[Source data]
[Start of Attachment]
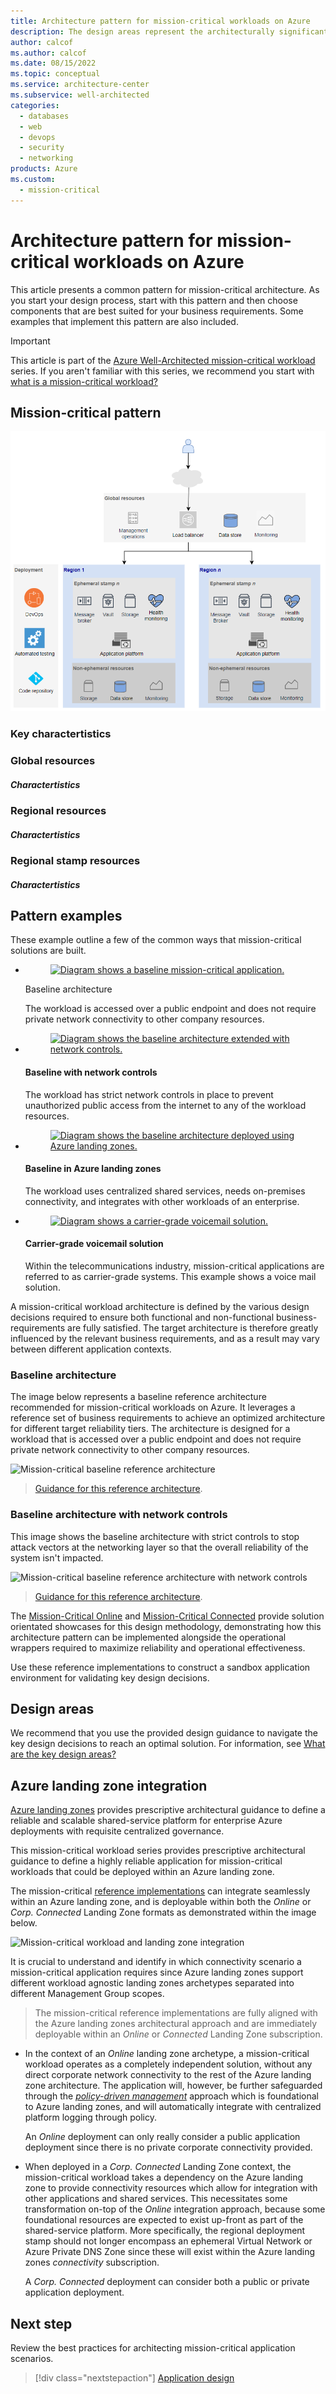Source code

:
 ```yaml
---
title: Architecture pattern for mission-critical workloads on Azure
description: The design areas represent the architecturally significant topics that must be discussed and designed for when defining a target architecture
author: calcof
ms.author: calcof
ms.date: 08/15/2022
ms.topic: conceptual
ms.service: architecture-center
ms.subservice: well-architected
categories: 
  - databases
  - web
  - devops
  - security
  - networking
products: Azure
ms.custom:
  - mission-critical
---
```


# Architecture pattern for mission-critical workloads on Azure

This article presents a common pattern for mission-critical architecture. As you start your design process, start with this pattern and then choose components that are best suited for your business requirements. Some examples  that implement this pattern are also included. 

> [!IMPORTANT]
> This article is part of the [Azure Well-Architected mission-critical workload](index.yml) series. If you aren't familiar with this series, we recommend you start with [what is a mission-critical workload?](mission-critical-overview.md#what-is-a-mission-critical-workload)
>

## Mission-critical pattern

![Diagram showing a generic pattern for a mission-critical application.](./images/mission-critical-pattern.png)

### Key charactertistics



### Global resources 

##### Charactertistics

### Regional resources 

##### Charactertistics

### Regional stamp resources

##### Charactertistics

## Pattern examples

These example outline a few of the common ways that mission-critical solutions are built.

<ul class="columns is-multiline has-margin-left-none has-margin-bottom-none has-padding-top-medium">
    <li class="column is-one-third has-padding-top-small-mobile has-padding-bottom-small">
        <article class="card has-outline-hover is-relative is-fullheight">
            <figure class="image has-margin-right-none has-margin-left-none has-margin-top-none has-margin-bottom-none">
                <a class="is-undecorated is-full-height is-block"
                 href="https://learn.microsoft.com/azure/architecture/reference-architectures/containers/aks-mission-critical/mission-critical-intro">
                 <img role="presentation" alt="Diagram shows a baseline mission-critical application." src="https://learn.microsoft.com/azure/architecture/reference-architectures/containers/aks-mission-critical/images/mission-critical-architecture-online.png">
                </a>
             </figure>
             <div class="card-content has-text-overflow-ellipsis">
                 <div class="is-size-7 has-margin-top-none has-margin-bottom-none has-text-primary">
                    <p>Baseline architecture</p>
                 </div>
                    <div class="is-size-7 has-margin-top-small has-line-height-reset">
                        <p>The workload is accessed over a public endpoint and does not require private network connectivity to other company resources.</p>
                    </div>
                </div>
            </article>
    </li>
    <li class="column is-one-third has-padding-top-small-mobile has-padding-bottom-small">
        <article class="card has-outline-hover is-relative is-fullheight">
            <figure class="image has-margin-right-none has-margin-left-none has-margin-top-none has-margin-bottom-none">
               <a class="is-undecorated is-full-height is-block"
                 href="https://learn.microsoft.com/azure/architecture/reference-architectures/containers/aks-mission-critical/mission-critical-network-architecture">
                 <img role="presentation" alt="Diagram shows the baseline architecture extended with network controls." src="https://learn.microsoft.com/azure/architecture/reference-architectures/containers/aks-mission-critical/images/mission-critical-architecture-network-highres.png">
                </a>
                </figure>
                <div class="card-content has-text-overflow-ellipsis">
                    <div class="has-padding-bottom-none">
                        <h4 class="is-size-7 has-margin-top-none has-margin-bottom-none has-text-primary">Baseline with network controls</h4>
                    </div>
                    <div class="is-size-7 has-margin-top-small has-line-height-reset">
                        <p>The workload has strict network controls in place to prevent unauthorized public access from the internet to any of the workload resources.</p>
                    </div>
                </div>
            </article>
    </li>
    <li class="column is-one-third has-padding-top-small-mobile has-padding-bottom-small">
        <article class="card has-outline-hover is-relative is-fullheight">
          <figure class="image has-margin-right-none has-margin-left-none has-margin-top-none has-margin-bottom-none">
              <a class="is-undecorated is-full-height is-block"
              href="https://learn.microsoft.com/azure/architecture/reference-architectures/containers/aks-mission-critical/mission-critical-landing-zone">
                 <img role="presentation" alt="Diagram shows the baseline architecture deployed using Azure landing zones." src="https://learn.microsoft.com/azure/architecture/reference-architectures/containers/aks-mission-critical/images/mission-critical-architecture-landing-zone-high-res.png">
            </a>
          </figure>
          <div class="card-content has-text-overflow-ellipsis">
             <div class="has-padding-bottom-none">
                   <h4 class="is-size-7 has-margin-top-none has-margin-bottom-none has-text-primary">Baseline in Azure landing zones</h4>
             </div>
             <div class="is-size-7 has-margin-top-small has-line-height-reset">
                   <p>The workload uses centralized shared services, needs on-premises connectivity, and integrates with other workloads of an enterprise.</p>
             </div>
          </div>
       </article>
    </li>
    <li class="column is-one-third has-padding-top-small-mobile has-padding-bottom-small">
        <article class="card has-outline-hover is-relative is-fullheight">
          <figure class="image has-margin-right-none has-margin-left-none has-margin-top-none has-margin-bottom-none">
              <a class="is-undecorated is-full-height is-block"
              href="https://review.learn.microsoft.com/en-us/azure/architecture/industries/telecommunications/carrier-grade?branch=pr-en-us-8411">
                 <img role="presentation" alt="Diagram shows a carrier-grade voicemail solution." src="https://review.learn.microsoft.com/en-us/azure/architecture/industries/telecommunications/images/carrier-grade-architecture.png?branch=pr-en-us-8411">
            </a>
          </figure>
          <div class="card-content has-text-overflow-ellipsis">
             <div class="has-padding-bottom-none">
                   <h4 class="is-size-7 has-margin-top-none has-margin-bottom-none has-text-primary">Carrier-grade voicemail solution</h4>
             </div>
             <div class="is-size-7 has-margin-top-small has-line-height-reset">
                   <p>Within the telecommunications industry, mission-critical applications are referred to as carrier-grade systems. This example shows a voice mail solution.</p>
             </div>
          </div>
       </article>
    </li>         
</ul>

A mission-critical workload architecture is defined by the various design decisions required to ensure both functional and non-functional business-requirements are fully satisfied. The target architecture is therefore greatly influenced by the relevant business requirements, and as a result may vary between different application contexts.

### Baseline architecture
The image below represents a baseline reference architecture recommended for mission-critical workloads on Azure. It leverages a reference set of business requirements to achieve an optimized architecture for different target reliability tiers. The architecture is designed for a workload that is accessed over a public endpoint and does not require private network connectivity to other company resources.

![Mission-critical baseline reference architecture](/azure/architecture/reference-architectures/containers/aks-mission-critical/images/mission-critical-architecture-online.png)

> [Guidance for this reference architecture](/azure/architecture/reference-architectures/containers/aks-mission-critical/mission-critical-intro).

### Baseline architecture with network controls

This image shows the baseline architecture with strict controls to stop attack vectors at the networking layer so that the overall reliability of the system isn't impacted. 

![Mission-critical baseline reference architecture with network controls](/azure/architecture/reference-architectures/containers/aks-mission-critical/images/mission-critical-architecture-network.svg)

> [Guidance for this reference architecture](/azure/architecture/reference-architectures/containers/aks-mission-critical/mission-critical-network-architecture).


The [Mission-Critical Online](https://github.com/Azure/Mission-Critical-Online) and [Mission-Critical Connected](https://github.com/Azure/Mission-Critical-Connected) provide solution orientated showcases for this design methodology, demonstrating how this architecture pattern can be implemented alongside the operational wrappers required to maximize reliability and operational effectiveness.

Use these reference implementations to construct a sandbox application environment for validating key design decisions.

## Design areas
We recommend that you use the provided design guidance to navigate the key design decisions to reach an optimal solution. For information, see [What are the key design areas?](/azure/architecture/framework/mission-critical/mission-critical-overview#what-are-the-key-design-areas)

## Azure landing zone integration

[Azure landing zones](/azure/cloud-adoption-framework/ready/landing-zone/) provides prescriptive architectural guidance to define a reliable and scalable shared-service platform for enterprise Azure deployments with requisite centralized governance. 

This mission-critical workload series provides prescriptive architectural guidance to define a highly reliable application for mission-critical workloads that could be deployed within an Azure landing zone.

The mission-critical [reference implementations](mission-critical-overview.md#illustrative-examples) can integrate seamlessly within an Azure landing zone, and is deployable within both the *Online* or *Corp. Connected* Landing Zone formats as demonstrated within the image below.

![Mission-critical workload and landing zone integration](./images/mission-critical-landing-zones.gif "Mission-critical workload and landing zone integration")

It is crucial to understand and identify in which connectivity scenario a mission-critical application requires since Azure landing zones support different workload agnostic landing zones archetypes separated into different Management Group scopes.

> The mission-critical reference implementations are fully aligned with the Azure landing zones architectural approach and are immediately deployable within an *Online* or *Connected* Landing Zone subscription.

- In the context of an *Online* landing zone archetype, a mission-critical workload operates as a completely independent solution, without any direct corporate network connectivity to the rest of the Azure landing zone architecture. The application will, however, be further safeguarded through the [*policy-driven management*](/azure/cloud-adoption-framework/ready/enterprise-scale/dine-guidance) approach which is foundational to Azure landing zones, and will automatically integrate with centralized platform logging through policy.

  An *Online* deployment can only really consider a public application deployment since there is no private corporate connectivity provided.

- When deployed in a *Corp. Connected* Landing Zone context, the mission-critical workload takes a dependency on the Azure landing zone to provide connectivity resources which allow for integration with other applications and shared services. This necessitates some transformation on-top of the *Online* integration approach, because some foundational resources are expected to exist up-front as part of the shared-service platform. More specifically, the regional deployment stamp should not longer encompass an ephemeral Virtual Network or Azure Private DNS Zone since these will exist within the Azure landing zones *connectivity* subscription. 

  A *Corp. Connected* deployment can consider both a public or private application deployment.

## Next step

Review the best practices for architecting mission-critical application scenarios.

> [!div class="nextstepaction"]
> [Application design](./mission-critical-application-design.md)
[End of Attachment]
— WORK ORDER —
Write out exactly the lines of the entries above that run from the line containing "An *Online* deployment" through the last line, including both.

— RESULT OF THE EXERCISE —
  An *Online* deployment can only really consider a public application deployment since there is no private corporate connectivity provided.

- When deployed in a *Corp. Connected* Landing Zone context, the mission-critical workload takes a dependency on the Azure landing zone to provide connectivity resources which allow for integration with other applications and shared services. This necessitates some transformation on-top of the *Online* integration approach, because some foundational resources are expected to exist up-front as part of the shared-service platform. More specifically, the regional deployment stamp should not longer encompass an ephemeral Virtual Network or Azure Private DNS Zone since these will exist within the Azure landing zones *connectivity* subscription. 

  A *Corp. Connected* deployment can consider both a public or private application deployment.

## Next step

Review the best practices for architecting mission-critical application scenarios.

> [!div class="nextstepaction"]
> [Application design](./mission-critical-application-design.md)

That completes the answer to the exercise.